*What to produce*.
Where does the string "Testauswahl" occur in the entries below? Copy every line where it does.

*Materials provided*.
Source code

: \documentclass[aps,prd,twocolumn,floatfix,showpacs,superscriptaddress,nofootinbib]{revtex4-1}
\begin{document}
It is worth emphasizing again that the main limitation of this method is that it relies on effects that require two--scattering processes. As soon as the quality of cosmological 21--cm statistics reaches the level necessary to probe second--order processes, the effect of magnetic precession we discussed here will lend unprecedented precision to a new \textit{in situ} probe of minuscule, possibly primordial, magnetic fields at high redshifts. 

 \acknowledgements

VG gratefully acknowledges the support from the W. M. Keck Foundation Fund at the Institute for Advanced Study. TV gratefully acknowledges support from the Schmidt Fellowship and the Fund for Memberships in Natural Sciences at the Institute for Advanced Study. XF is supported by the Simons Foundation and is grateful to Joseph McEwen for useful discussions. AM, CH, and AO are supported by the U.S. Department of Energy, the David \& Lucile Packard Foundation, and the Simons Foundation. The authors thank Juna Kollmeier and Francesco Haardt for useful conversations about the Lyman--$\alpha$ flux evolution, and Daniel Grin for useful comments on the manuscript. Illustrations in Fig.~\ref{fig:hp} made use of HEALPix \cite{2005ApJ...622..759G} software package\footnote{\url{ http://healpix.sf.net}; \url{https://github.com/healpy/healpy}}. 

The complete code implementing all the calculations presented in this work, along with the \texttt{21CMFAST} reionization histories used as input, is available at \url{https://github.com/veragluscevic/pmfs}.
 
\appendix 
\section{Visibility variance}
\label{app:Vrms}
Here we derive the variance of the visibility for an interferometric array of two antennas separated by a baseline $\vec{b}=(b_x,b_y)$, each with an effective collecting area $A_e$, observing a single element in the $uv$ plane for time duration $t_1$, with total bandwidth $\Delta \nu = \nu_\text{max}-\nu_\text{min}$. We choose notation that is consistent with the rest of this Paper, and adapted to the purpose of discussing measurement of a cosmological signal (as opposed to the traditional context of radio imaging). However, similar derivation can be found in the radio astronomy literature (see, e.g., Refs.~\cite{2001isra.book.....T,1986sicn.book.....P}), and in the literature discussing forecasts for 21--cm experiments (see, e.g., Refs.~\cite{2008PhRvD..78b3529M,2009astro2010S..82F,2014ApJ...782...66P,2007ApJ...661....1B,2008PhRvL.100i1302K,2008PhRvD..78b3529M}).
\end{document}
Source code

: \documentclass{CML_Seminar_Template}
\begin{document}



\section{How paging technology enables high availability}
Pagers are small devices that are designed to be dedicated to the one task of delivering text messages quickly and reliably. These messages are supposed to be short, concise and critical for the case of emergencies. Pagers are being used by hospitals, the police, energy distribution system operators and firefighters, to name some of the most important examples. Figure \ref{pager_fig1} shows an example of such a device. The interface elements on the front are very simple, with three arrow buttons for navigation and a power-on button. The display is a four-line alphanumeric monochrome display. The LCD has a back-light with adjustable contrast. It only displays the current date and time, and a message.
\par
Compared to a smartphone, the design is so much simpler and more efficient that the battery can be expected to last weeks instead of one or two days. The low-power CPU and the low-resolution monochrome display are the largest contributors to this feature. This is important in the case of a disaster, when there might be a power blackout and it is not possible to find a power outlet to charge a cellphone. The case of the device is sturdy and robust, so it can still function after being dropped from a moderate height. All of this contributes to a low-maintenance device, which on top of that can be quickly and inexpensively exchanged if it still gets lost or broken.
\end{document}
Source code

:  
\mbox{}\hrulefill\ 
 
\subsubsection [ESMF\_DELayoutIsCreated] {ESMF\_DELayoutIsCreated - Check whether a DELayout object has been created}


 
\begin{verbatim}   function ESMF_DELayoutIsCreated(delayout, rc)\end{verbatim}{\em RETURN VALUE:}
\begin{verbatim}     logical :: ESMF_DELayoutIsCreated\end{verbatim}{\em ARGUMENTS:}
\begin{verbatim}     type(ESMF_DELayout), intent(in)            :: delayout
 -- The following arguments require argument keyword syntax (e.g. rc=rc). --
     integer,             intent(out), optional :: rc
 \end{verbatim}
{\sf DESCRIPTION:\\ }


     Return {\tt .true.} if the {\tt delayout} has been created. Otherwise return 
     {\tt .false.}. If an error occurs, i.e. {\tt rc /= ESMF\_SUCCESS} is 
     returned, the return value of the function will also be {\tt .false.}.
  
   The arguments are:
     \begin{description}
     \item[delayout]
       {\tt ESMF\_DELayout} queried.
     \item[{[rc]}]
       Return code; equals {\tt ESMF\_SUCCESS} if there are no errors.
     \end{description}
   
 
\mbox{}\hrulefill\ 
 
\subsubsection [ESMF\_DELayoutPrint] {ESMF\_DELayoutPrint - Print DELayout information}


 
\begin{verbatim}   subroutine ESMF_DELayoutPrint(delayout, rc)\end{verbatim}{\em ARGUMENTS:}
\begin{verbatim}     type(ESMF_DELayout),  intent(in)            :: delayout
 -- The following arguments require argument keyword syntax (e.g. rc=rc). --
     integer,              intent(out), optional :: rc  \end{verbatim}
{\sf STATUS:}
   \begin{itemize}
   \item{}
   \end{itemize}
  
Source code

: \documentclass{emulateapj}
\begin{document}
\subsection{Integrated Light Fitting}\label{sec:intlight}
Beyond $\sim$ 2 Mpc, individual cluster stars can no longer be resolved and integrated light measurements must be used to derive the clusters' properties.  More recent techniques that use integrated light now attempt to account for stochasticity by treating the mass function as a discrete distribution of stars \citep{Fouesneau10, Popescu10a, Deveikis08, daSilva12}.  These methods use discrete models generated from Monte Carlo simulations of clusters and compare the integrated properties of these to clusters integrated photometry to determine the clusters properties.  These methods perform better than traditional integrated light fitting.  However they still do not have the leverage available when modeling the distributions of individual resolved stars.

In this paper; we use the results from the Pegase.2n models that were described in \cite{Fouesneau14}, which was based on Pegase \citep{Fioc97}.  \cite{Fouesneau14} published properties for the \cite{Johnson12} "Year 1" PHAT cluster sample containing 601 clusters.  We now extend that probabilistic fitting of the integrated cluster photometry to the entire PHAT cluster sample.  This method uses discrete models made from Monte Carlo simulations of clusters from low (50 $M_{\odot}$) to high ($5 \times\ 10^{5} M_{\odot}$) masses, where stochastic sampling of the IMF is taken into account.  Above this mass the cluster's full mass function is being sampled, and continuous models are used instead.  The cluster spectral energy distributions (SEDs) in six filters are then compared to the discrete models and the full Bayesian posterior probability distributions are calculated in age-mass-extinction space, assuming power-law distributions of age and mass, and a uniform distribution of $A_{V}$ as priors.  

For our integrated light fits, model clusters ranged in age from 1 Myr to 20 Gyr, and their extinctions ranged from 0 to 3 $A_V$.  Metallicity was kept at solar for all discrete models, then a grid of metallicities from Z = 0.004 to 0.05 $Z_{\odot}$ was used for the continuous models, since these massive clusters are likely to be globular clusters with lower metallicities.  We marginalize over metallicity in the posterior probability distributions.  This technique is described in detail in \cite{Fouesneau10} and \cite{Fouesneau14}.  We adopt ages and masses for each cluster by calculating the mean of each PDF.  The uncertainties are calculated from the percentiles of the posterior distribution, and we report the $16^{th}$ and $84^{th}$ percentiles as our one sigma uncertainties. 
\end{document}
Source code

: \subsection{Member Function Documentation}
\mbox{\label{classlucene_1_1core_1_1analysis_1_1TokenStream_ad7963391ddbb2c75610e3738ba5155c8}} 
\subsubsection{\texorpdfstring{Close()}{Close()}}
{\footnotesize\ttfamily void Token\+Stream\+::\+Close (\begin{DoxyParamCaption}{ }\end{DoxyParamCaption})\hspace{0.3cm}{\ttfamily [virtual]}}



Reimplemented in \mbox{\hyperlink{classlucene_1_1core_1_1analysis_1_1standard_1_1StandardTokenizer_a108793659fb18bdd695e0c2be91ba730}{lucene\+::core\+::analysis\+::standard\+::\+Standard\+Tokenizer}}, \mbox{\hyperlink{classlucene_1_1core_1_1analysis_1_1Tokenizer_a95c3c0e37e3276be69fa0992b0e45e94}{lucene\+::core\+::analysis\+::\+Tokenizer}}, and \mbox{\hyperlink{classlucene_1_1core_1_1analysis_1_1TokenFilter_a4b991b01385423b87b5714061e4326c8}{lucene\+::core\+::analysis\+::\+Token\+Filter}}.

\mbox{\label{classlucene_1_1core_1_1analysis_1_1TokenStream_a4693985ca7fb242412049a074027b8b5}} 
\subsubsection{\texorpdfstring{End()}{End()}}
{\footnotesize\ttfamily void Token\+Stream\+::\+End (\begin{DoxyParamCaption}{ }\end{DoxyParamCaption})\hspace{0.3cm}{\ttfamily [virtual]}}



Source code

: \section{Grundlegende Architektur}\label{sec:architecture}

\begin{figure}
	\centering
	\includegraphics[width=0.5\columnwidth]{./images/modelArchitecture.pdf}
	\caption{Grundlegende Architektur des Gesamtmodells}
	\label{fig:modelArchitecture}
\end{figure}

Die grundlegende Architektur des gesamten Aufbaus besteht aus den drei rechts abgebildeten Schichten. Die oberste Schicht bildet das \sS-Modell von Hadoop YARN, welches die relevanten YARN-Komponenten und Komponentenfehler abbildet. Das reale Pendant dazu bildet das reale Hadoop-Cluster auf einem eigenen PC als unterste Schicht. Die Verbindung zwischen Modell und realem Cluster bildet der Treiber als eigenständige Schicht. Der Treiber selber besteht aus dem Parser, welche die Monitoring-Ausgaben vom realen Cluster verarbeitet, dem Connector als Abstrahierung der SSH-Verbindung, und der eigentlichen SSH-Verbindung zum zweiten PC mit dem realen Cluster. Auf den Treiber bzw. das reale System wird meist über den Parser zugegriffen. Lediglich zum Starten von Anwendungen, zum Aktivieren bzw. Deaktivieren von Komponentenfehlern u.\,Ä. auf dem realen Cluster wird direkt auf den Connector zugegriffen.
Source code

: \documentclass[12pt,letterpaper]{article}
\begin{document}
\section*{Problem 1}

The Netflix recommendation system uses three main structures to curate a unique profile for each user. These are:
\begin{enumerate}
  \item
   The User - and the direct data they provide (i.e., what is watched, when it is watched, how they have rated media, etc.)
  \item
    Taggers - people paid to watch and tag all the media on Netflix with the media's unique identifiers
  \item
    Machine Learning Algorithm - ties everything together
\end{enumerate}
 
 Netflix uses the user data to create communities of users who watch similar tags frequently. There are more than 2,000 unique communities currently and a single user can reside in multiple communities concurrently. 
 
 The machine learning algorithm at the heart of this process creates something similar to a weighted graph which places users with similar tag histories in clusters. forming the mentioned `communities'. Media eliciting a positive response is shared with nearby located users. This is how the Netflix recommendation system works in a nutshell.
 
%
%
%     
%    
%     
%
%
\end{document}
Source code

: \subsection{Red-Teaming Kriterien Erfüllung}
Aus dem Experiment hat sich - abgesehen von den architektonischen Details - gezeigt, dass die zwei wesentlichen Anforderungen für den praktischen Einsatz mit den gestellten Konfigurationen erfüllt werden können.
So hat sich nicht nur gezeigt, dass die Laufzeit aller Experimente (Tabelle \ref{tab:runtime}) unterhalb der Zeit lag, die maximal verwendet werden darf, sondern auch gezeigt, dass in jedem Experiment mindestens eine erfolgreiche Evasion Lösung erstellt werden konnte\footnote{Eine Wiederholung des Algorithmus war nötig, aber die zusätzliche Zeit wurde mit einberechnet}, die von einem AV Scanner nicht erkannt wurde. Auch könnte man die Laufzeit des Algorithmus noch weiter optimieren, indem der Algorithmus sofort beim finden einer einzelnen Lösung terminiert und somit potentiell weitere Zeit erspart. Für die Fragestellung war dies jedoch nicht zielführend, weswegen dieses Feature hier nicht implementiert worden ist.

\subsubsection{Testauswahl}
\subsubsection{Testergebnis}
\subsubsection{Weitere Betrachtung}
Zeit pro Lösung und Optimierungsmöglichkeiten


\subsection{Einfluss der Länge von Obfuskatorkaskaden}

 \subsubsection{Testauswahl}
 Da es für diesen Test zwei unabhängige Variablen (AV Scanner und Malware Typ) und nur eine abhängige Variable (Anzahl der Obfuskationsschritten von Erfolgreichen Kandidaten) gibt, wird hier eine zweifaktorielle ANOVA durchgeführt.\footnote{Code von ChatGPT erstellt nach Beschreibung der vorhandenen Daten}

*Output for this task*.
\subsubsection{Testauswahl}
 \subsubsection{Testauswahl}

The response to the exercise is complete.